_WORK INSTRUCTIONS_:
For each line below that includes the string "updates", show the whole line.

==== RECORD EXCERPTS ====

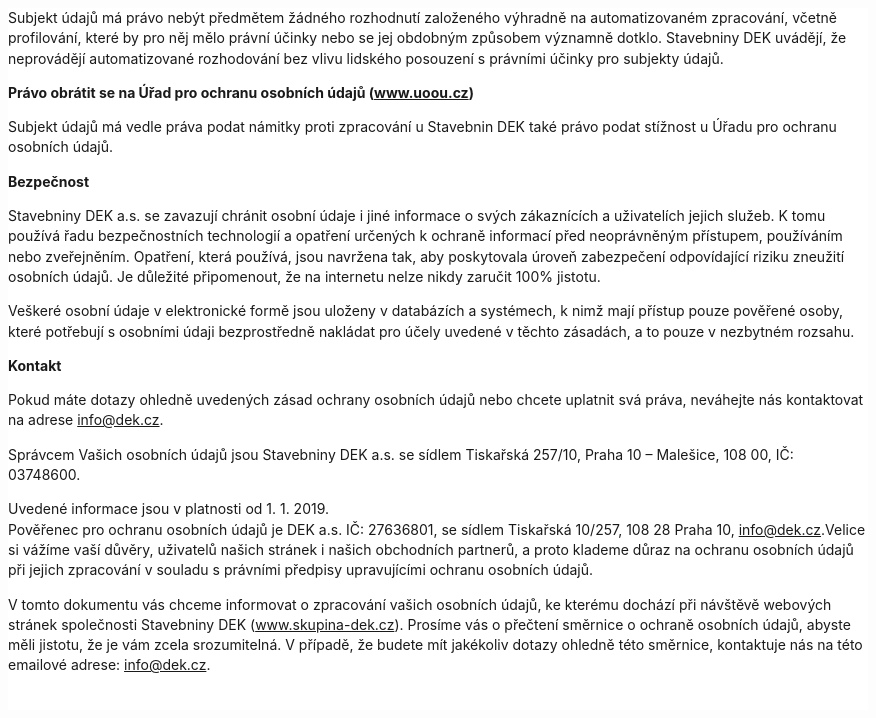</p>
<p>Subjekt údajů má právo nebýt předmětem žádného rozhodnutí založeného výhradně na automatizovaném zpracování, včetně profilování, které by pro něj mělo právní účinky nebo se jej obdobným způsobem významně dotklo. Stavebniny DEK uvádějí, že neprovádějí automatizované rozhodování bez vlivu lidského posouzení s právními účinky pro subjekty údajů.
</p>
<p><strong>Právo obrátit se na Úřad pro ochranu osobních údajů (</strong><a href="https://www.uoou.cz/" target="_blank"><strong></strong></a><strong><a href="http://www.uoou.cz">www.uoou.cz</a></strong><strong>)</strong>
</p>
<p>Subjekt údajů má vedle práva podat námitky proti zpracování u Stavebnin DEK také právo podat stížnost u Úřadu pro ochranu osobních údajů.
</p>
<p><strong>Bezpečnost</strong>
</p>
<p>Stavebniny DEK a.s. se zavazují chránit osobní údaje i jiné informace o svých zákaznících a uživatelích jejich služeb. K tomu používá řadu bezpečnostních technologií a opatření určených k ochraně informací před neoprávněným přístupem, používáním nebo zveřejněním. Opatření, která používá, jsou navržena tak, aby poskytovala úroveň zabezpečení odpovídající riziku zneužití osobních údajů. Je důležité připomenout, že na internetu nelze nikdy zaručit 100% jistotu.
</p>
<p>Veškeré osobní údaje v elektronické formě jsou uloženy v databázích a systémech, k nimž mají přístup pouze pověřené osoby, které potřebují s osobními údaji bezprostředně nakládat pro účely uvedené v těchto zásadách, a to pouze v nezbytném rozsahu.
</p>
<p><strong>Kontakt</strong>
</p>
<p>Pokud máte dotazy ohledně uvedených zásad ochrany osobních údajů nebo chcete uplatnit svá práva, neváhejte nás kontaktovat na adrese <a href="mailto:info@dek.cz">info@dek.cz</a>.
</p>
<p>Správcem Vašich osobních údajů jsou Stavebniny DEK a.s. se sídlem Tiskařská 257/10, Praha 10 – Malešice, 108 00, IČ: 03748600.
</p>
<p>Uvedené informace jsou v platnosti od 1. 1. 2019.<br> Pověřenec pro ochranu osobních údajů je DEK a.s. IČ: 27636801, se sídlem Tiskařská 10/257, 108 28 Praha 10, <a href="mailto:info@dek.cz">info@dek.cz</a>.Velice si vážíme vaší důvěry, uživatelů našich stránek i našich obchodních partnerů, a proto klademe důraz na ochranu osobních údajů při jejich zpracování v souladu s právními předpisy upravujícími ochranu osobních údajů.
</p>
<p>V tomto dokumentu vás chceme informovat o zpracování vašich osobních údajů, ke kterému dochází při návštěvě webových stránek společnosti Stavebniny DEK (<a href="http://www.skupina-dek.cz">www.skupina-dek.cz</a>). Prosíme vás o přečtení směrnice o ochraně osobních údajů, abyste měli jistotu, že je vám zcela srozumitelná. V případě, že budete mít jakékoliv dotazy ohledně této směrnice, kontaktuje nás na této emailové adrese: <a href="mailto:info@dek.cz">info@dek.cz</a>.
</p>
<p><br>
</p>
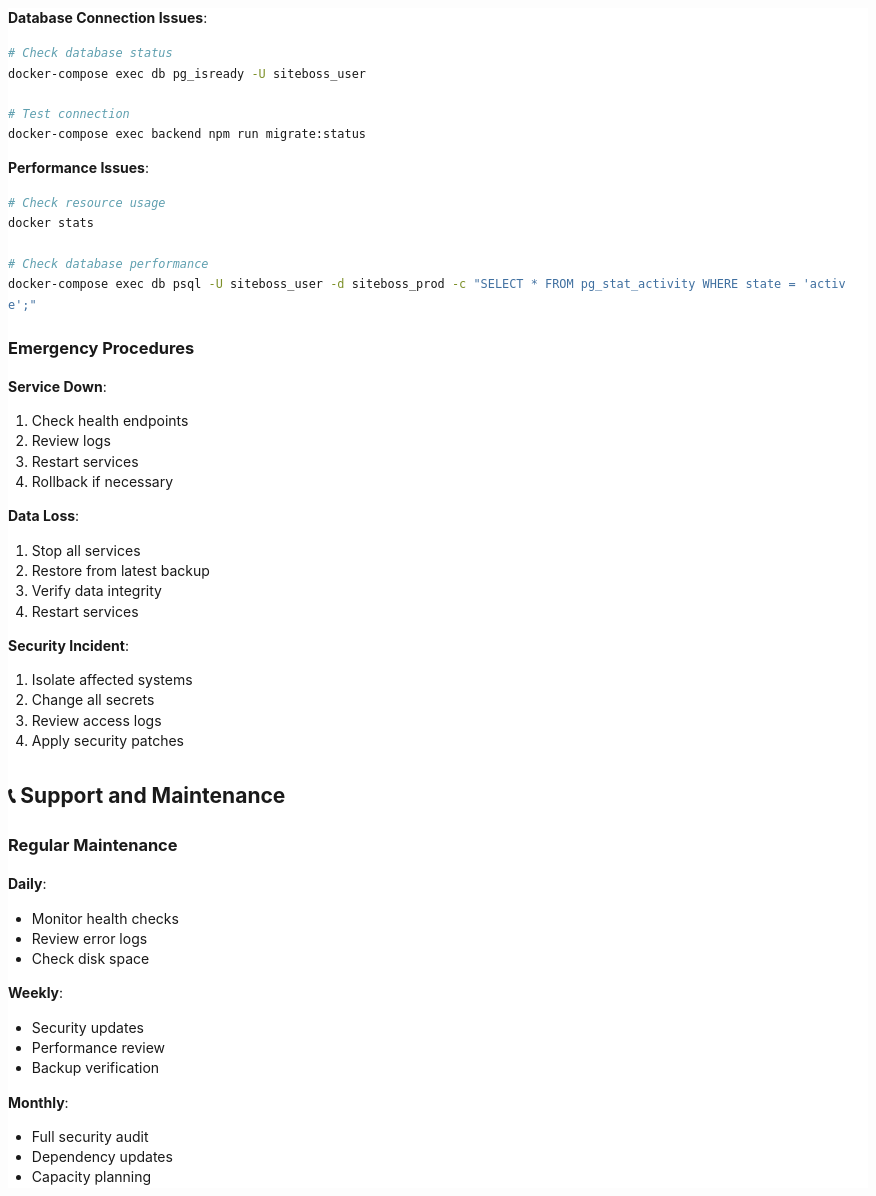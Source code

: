 **Database Connection Issues**:
```bash
# Check database status
docker-compose exec db pg_isready -U siteboss_user

# Test connection
docker-compose exec backend npm run migrate:status
```

**Performance Issues**:
```bash
# Check resource usage
docker stats

# Check database performance
docker-compose exec db psql -U siteboss_user -d siteboss_prod -c "SELECT * FROM pg_stat_activity WHERE state = 'active';"
```

### Emergency Procedures

**Service Down**:
1. Check health endpoints
2. Review logs
3. Restart services
4. Rollback if necessary

**Data Loss**:
1. Stop all services
2. Restore from latest backup
3. Verify data integrity
4. Restart services

**Security Incident**:
1. Isolate affected systems
2. Change all secrets
3. Review access logs
4. Apply security patches

## 📞 Support and Maintenance

### Regular Maintenance

**Daily**:
- Monitor health checks
- Review error logs
- Check disk space

**Weekly**:
- Security updates
- Performance review
- Backup verification

**Monthly**:
- Full security audit
- Dependency updates
- Capacity planning
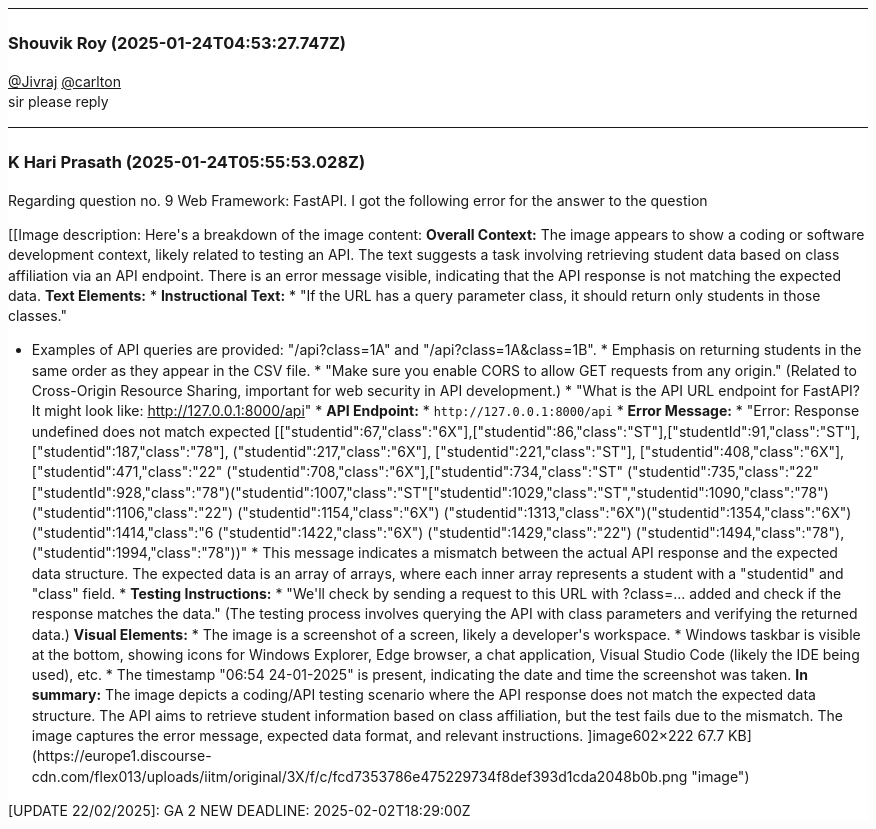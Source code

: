
---
### Shouvik Roy  (2025-01-24T04:53:27.747Z)

[@Jivraj](/u/jivraj) [@carlton](/u/carlton)  
sir please reply


---
### K Hari Prasath (2025-01-24T05:55:53.028Z)

Regarding question no. 9 Web Framework: FastAPI. I got the following error for
the answer to the question  

[[Image description: Here's a breakdown of the image content: **Overall
Context:** The image appears to show a coding or software development context,
likely related to testing an API. The text suggests a task involving
retrieving student data based on class affiliation via an API endpoint. There
is an error message visible, indicating that the API response is not matching
the expected data. **Text Elements:** * **Instructional Text:** * "If the URL
has a query parameter class, it should return only students in those classes."
* Examples of API queries are provided: "/api?class=1A" and
"/api?class=1A&class=1B". * Emphasis on returning students in the same order
as they appear in the CSV file. * "Make sure you enable CORS to allow GET
requests from any origin." (Related to Cross-Origin Resource Sharing,
important for web security in API development.) * "What is the API URL
endpoint for FastAPI? It might look like: http://127.0.0.1:8000/api" * **API
Endpoint:** * `http://127.0.0.1:8000/api` * **Error Message:** * "Error:
Response undefined does not match expected
[["studentid":67,"class":"6X"],["studentid":86,"class":"ST"],["studentId":91,"class":"ST"],["studentid":187,"class":"78"],
("studentid":217,"class":"6X"], ["studentid":221,"class":"ST"],
["studentid":408,"class":"6X"], ["studentid":471,"class":"22"
("studentid":708,"class":"6X"],["studentid":734,"class":"ST"
("studentid":735,"class":"22"["studentId":928,"class":"78")("studentid":1007,"class":"ST"["studentid":1029,"class":"ST","studentid":1090,"class":"78")
("studentid":1106,"class":"22") ("studentid":1154,"class":"6X")
("studentid":1313,"class":"6X")("studentid":1354,"class":"6X")
("studentid":1414,"class":"6 ("studentid":1422,"class":"6X")
("studentid":1429,"class":"22") ("studentid":1494,"class":"78"),
("studentid":1994,"class":"78"))" * This message indicates a mismatch between
the actual API response and the expected data structure. The expected data is
an array of arrays, where each inner array represents a student with a
"studentid" and "class" field. * **Testing Instructions:** * "We'll check by
sending a request to this URL with ?class=... added and check if the response
matches the data." (The testing process involves querying the API with class
parameters and verifying the returned data.) **Visual Elements:** * The image
is a screenshot of a screen, likely a developer's workspace. * Windows taskbar
is visible at the bottom, showing icons for Windows Explorer, Edge browser, a
chat application, Visual Studio Code (likely the IDE being used), etc. * The
timestamp "06:54 24-01-2025" is present, indicating the date and time the
screenshot was taken. **In summary:** The image depicts a coding/API testing
scenario where the API response does not match the expected data structure.
The API aims to retrieve student information based on class affiliation, but
the test fails due to the mismatch. The image captures the error message,
expected data format, and relevant instructions. ]image602×222 67.7
KB](https://europe1.discourse-
cdn.com/flex013/uploads/iitm/original/3X/f/c/fcd7353786e475229734f8def393d1cda2048b0b.png
"image")


[UPDATE 22/02/2025]: GA 2 NEW DEADLINE: 2025-02-02T18:29:00Z
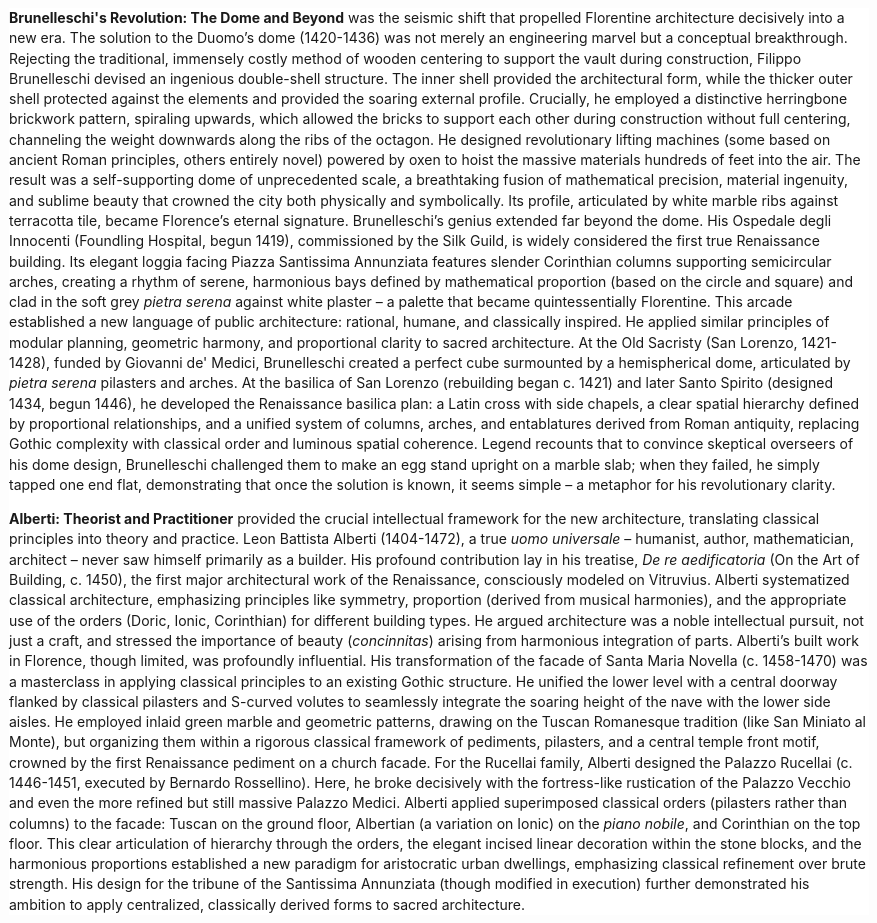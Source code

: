 **Brunelleschi's Revolution: The Dome and Beyond** was the seismic shift that propelled Florentine architecture decisively into a new era. The solution to the Duomo’s dome (1420-1436) was not merely an engineering marvel but a conceptual breakthrough. Rejecting the traditional, immensely costly method of wooden centering to support the vault during construction, Filippo Brunelleschi devised an ingenious double-shell structure. The inner shell provided the architectural form, while the thicker outer shell protected against the elements and provided the soaring external profile. Crucially, he employed a distinctive herringbone brickwork pattern, spiraling upwards, which allowed the bricks to support each other during construction without full centering, channeling the weight downwards along the ribs of the octagon. He designed revolutionary lifting machines (some based on ancient Roman principles, others entirely novel) powered by oxen to hoist the massive materials hundreds of feet into the air. The result was a self-supporting dome of unprecedented scale, a breathtaking fusion of mathematical precision, material ingenuity, and sublime beauty that crowned the city both physically and symbolically. Its profile, articulated by white marble ribs against terracotta tile, became Florence’s eternal signature. Brunelleschi’s genius extended far beyond the dome. His Ospedale degli Innocenti (Foundling Hospital, begun 1419), commissioned by the Silk Guild, is widely considered the first true Renaissance building. Its elegant loggia facing Piazza Santissima Annunziata features slender Corinthian columns supporting semicircular arches, creating a rhythm of serene, harmonious bays defined by mathematical proportion (based on the circle and square) and clad in the soft grey *pietra serena* against white plaster – a palette that became quintessentially Florentine. This arcade established a new language of public architecture: rational, humane, and classically inspired. He applied similar principles of modular planning, geometric harmony, and proportional clarity to sacred architecture. At the Old Sacristy (San Lorenzo, 1421-1428), funded by Giovanni de' Medici, Brunelleschi created a perfect cube surmounted by a hemispherical dome, articulated by *pietra serena* pilasters and arches. At the basilica of San Lorenzo (rebuilding began c. 1421) and later Santo Spirito (designed 1434, begun 1446), he developed the Renaissance basilica plan: a Latin cross with side chapels, a clear spatial hierarchy defined by proportional relationships, and a unified system of columns, arches, and entablatures derived from Roman antiquity, replacing Gothic complexity with classical order and luminous spatial coherence. Legend recounts that to convince skeptical overseers of his dome design, Brunelleschi challenged them to make an egg stand upright on a marble slab; when they failed, he simply tapped one end flat, demonstrating that once the solution is known, it seems simple – a metaphor for his revolutionary clarity.

**Alberti: Theorist and Practitioner** provided the crucial intellectual framework for the new architecture, translating classical principles into theory and practice. Leon Battista Alberti (1404-1472), a true *uomo universale* – humanist, author, mathematician, architect – never saw himself primarily as a builder. His profound contribution lay in his treatise, *De re aedificatoria* (On the Art of Building, c. 1450), the first major architectural work of the Renaissance, consciously modeled on Vitruvius. Alberti systematized classical architecture, emphasizing principles like symmetry, proportion (derived from musical harmonies), and the appropriate use of the orders (Doric, Ionic, Corinthian) for different building types. He argued architecture was a noble intellectual pursuit, not just a craft, and stressed the importance of beauty (*concinnitas*) arising from harmonious integration of parts. Alberti’s built work in Florence, though limited, was profoundly influential. His transformation of the facade of Santa Maria Novella (c. 1458-1470) was a masterclass in applying classical principles to an existing Gothic structure. He unified the lower level with a central doorway flanked by classical pilasters and S-curved volutes to seamlessly integrate the soaring height of the nave with the lower side aisles. He employed inlaid green marble and geometric patterns, drawing on the Tuscan Romanesque tradition (like San Miniato al Monte), but organizing them within a rigorous classical framework of pediments, pilasters, and a central temple front motif, crowned by the first Renaissance pediment on a church facade. For the Rucellai family, Alberti designed the Palazzo Rucellai (c. 1446-1451, executed by Bernardo Rossellino). Here, he broke decisively with the fortress-like rustication of the Palazzo Vecchio and even the more refined but still massive Palazzo Medici. Alberti applied superimposed classical orders (pilasters rather than columns) to the facade: Tuscan on the ground floor, Albertian (a variation on Ionic) on the *piano nobile*, and Corinthian on the top floor. This clear articulation of hierarchy through the orders, the elegant incised linear decoration within the stone blocks, and the harmonious proportions established a new paradigm for aristocratic urban dwellings, emphasizing classical refinement over brute strength. His design for the tribune of the Santissima Annunziata (though modified in execution) further demonstrated his ambition to apply centralized, classically derived forms to sacred architecture.
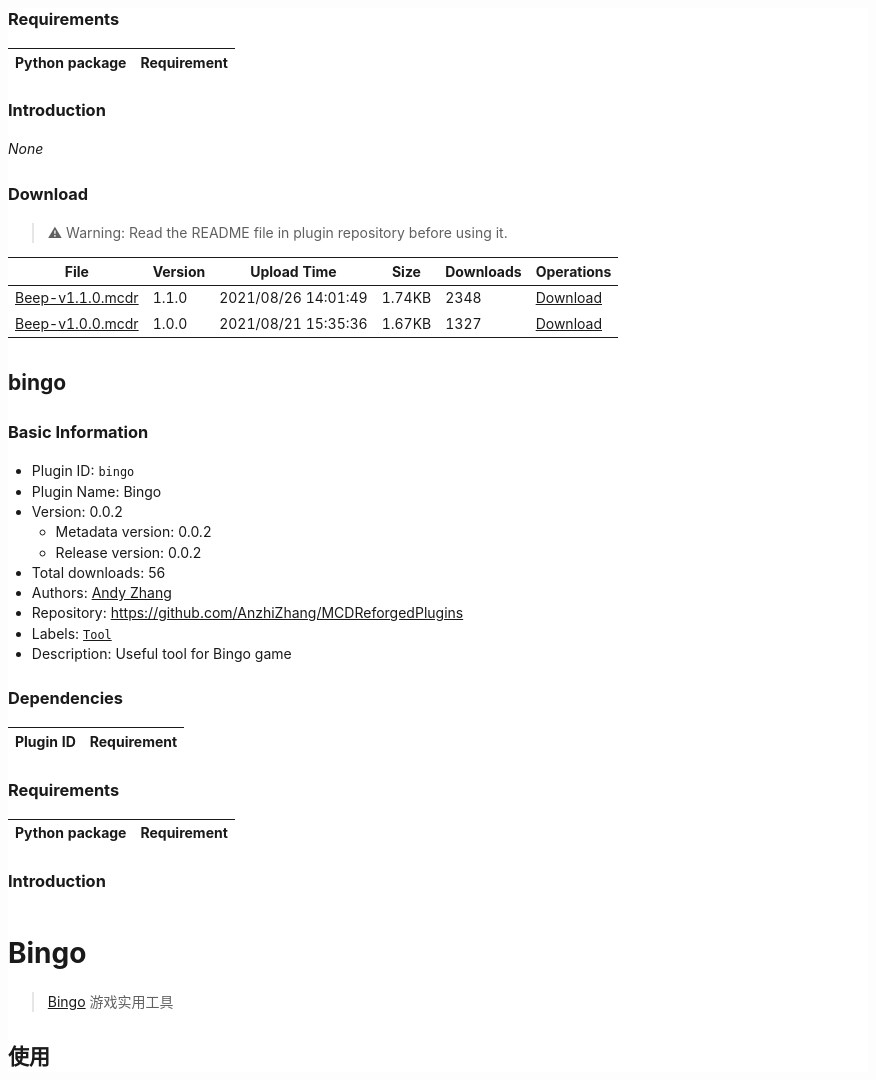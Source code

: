 ### Requirements

| Python package | Requirement |
| --- | --- |

### Introduction

*None*

### Download

> :warning: Warning: Read the README file in plugin repository before using it.

| File | Version | Upload Time | Size | Downloads | Operations |
| --- | --- | --- | --- | --- | --- |
| [Beep-v1.1.0.mcdr](https://github.com/TISUnion/Beep/releases/tag/v1.1.0) | 1.1.0 | 2021/08/26 14:01:49 | 1.74KB | 2348 | [Download](https://github.com/TISUnion/Beep/releases/download/v1.1.0/Beep-v1.1.0.mcdr) |
| [Beep-v1.0.0.mcdr](https://github.com/TISUnion/Beep/releases/tag/v1.0.0) | 1.0.0 | 2021/08/21 15:35:36 | 1.67KB | 1327 | [Download](https://github.com/TISUnion/Beep/releases/download/v1.0.0/Beep-v1.0.0.mcdr) |

## bingo

### Basic Information

- Plugin ID: `bingo`
- Plugin Name: Bingo
- Version: 0.0.2
  - Metadata version: 0.0.2
  - Release version: 0.0.2
- Total downloads: 56
- Authors: [Andy Zhang](https://github.com/AnzhiZhang)
- Repository: https://github.com/AnzhiZhang/MCDReforgedPlugins
- Labels: [`Tool`](/labels/tool/readme.md)
- Description: Useful tool for Bingo game

### Dependencies

| Plugin ID | Requirement |
| --- | --- |

### Requirements

| Python package | Requirement |
| --- | --- |

### Introduction

# Bingo

> [Bingo](https://www.flytre.net/bingo) 游戏实用工具

## 使用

====

_WORKED SOLUTION_:
- Security updates
- Dependency updates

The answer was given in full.